Task description:
Each line of the material below is to be written out exactly. Leave out any picture.

Dataset records:
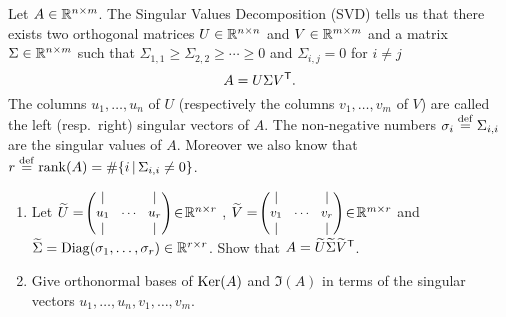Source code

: \documentclass[11pt,nocut]{article}
\begin{document}
\newpage

\begin{problem}[2 points]
	Let $A \in \mathbb{R}^{n \times m}$. The Singular Values Decomposition (SVD) tells us that there exists two orthogonal matrices $U \in \mathbb{R}^{n \times n}$ and $V \in \mathbb{R}^{m \times m}$ and a matrix $\Sigma \in \mathbb{R}^{n \times m}$ such that $\Sigma_{1,1} \geq \Sigma_{2,2}  \geq \cdots \geq 0$ and $\Sigma_{i,j} = 0$ for $i\neq j$
	$$
	A = U \Sigma V^{{\sf T}}.
	$$
	The columns $u_1, \dots, u_n$ of $U$ (respectively the columns $v_1, \dots, v_m$ of $V$) are called the left (resp.\ right) singular vectors of $A$. The non-negative numbers $\sigma_i \overset{\rm def}{=} \Sigma_{i,i}$ are the singular values of $A$. Moreover we also know that $r \overset{\rm def}{=} {{\rm rank}}(A) = \# \{i \, | \, \Sigma_{i,i} \neq 0 \}$.
	\begin{enumerate}[label=\normalfont(\textbf{\alph*})]
		\item Let 
			$\widetilde{U} = \!
			{\small \begin{pmatrix}
					| & & | \\
					u_1 & \!\cdots\! & u_r \\
					| & & | 
			\end{pmatrix} } \! \in \! \mathbb{R}^{n \times r}$ ,
			$\widetilde{V} = \!
			{\small \begin{pmatrix}
					| & & | \\
					v_1 & \!\cdots\! & v_r \\
					| & & | 
			\end{pmatrix} } \! \in \! \mathbb{R}^{m \times r}$ and
			$\widetilde{\Sigma} = {{\rm Diag}}(\sigma_1, \dots, \sigma_r) \in \mathbb{R}^{r \times r}$.
			Show that $A = \widetilde{U}\widetilde{\Sigma}\widetilde{V}^{{\sf T}}$.
		\item Give orthonormal bases of ${{\rm Ker}}(A)$ and $\Im(A)$ in terms of the singular vectors $u_1, \dots, u_n, v_1, \dots , v_m$.
	\end{enumerate}
\end{problem}

\vspace{5mm}
\end{document}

Response for this exercise:
Source code

: \documentclass[11pt,nocut]{article}
\begin{document}
\newpage

\begin{problem}[2 points]
	Let $A \in \mathbb{R}^{n \times m}$. The Singular Values Decomposition (SVD) tells us that there exists two orthogonal matrices $U \in \mathbb{R}^{n \times n}$ and $V \in \mathbb{R}^{m \times m}$ and a matrix $\Sigma \in \mathbb{R}^{n \times m}$ such that $\Sigma_{1,1} \geq \Sigma_{2,2}  \geq \cdots \geq 0$ and $\Sigma_{i,j} = 0$ for $i\neq j$
	$$
	A = U \Sigma V^{{\sf T}}.
	$$
	The columns $u_1, \dots, u_n$ of $U$ (respectively the columns $v_1, \dots, v_m$ of $V$) are called the left (resp.\ right) singular vectors of $A$. The non-negative numbers $\sigma_i \overset{\rm def}{=} \Sigma_{i,i}$ are the singular values of $A$. Moreover we also know that $r \overset{\rm def}{=} {{\rm rank}}(A) = \# \{i \, | \, \Sigma_{i,i} \neq 0 \}$.
	\begin{enumerate}[label=\normalfont(\textbf{\alph*})]
		\item Let 
			$\widetilde{U} = \!
			{\small \begin{pmatrix}
					| & & | \\
					u_1 & \!\cdots\! & u_r \\
					| & & | 
			\end{pmatrix} } \! \in \! \mathbb{R}^{n \times r}$ ,
			$\widetilde{V} = \!
			{\small \begin{pmatrix}
					| & & | \\
					v_1 & \!\cdots\! & v_r \\
					| & & | 
			\end{pmatrix} } \! \in \! \mathbb{R}^{m \times r}$ and
			$\widetilde{\Sigma} = {{\rm Diag}}(\sigma_1, \dots, \sigma_r) \in \mathbb{R}^{r \times r}$.
			Show that $A = \widetilde{U}\widetilde{\Sigma}\widetilde{V}^{{\sf T}}$.
		\item Give orthonormal bases of ${{\rm Ker}}(A)$ and $\Im(A)$ in terms of the singular vectors $u_1, \dots, u_n, v_1, \dots , v_m$.
	\end{enumerate}
\end{problem}

\vspace{5mm}
\end{document}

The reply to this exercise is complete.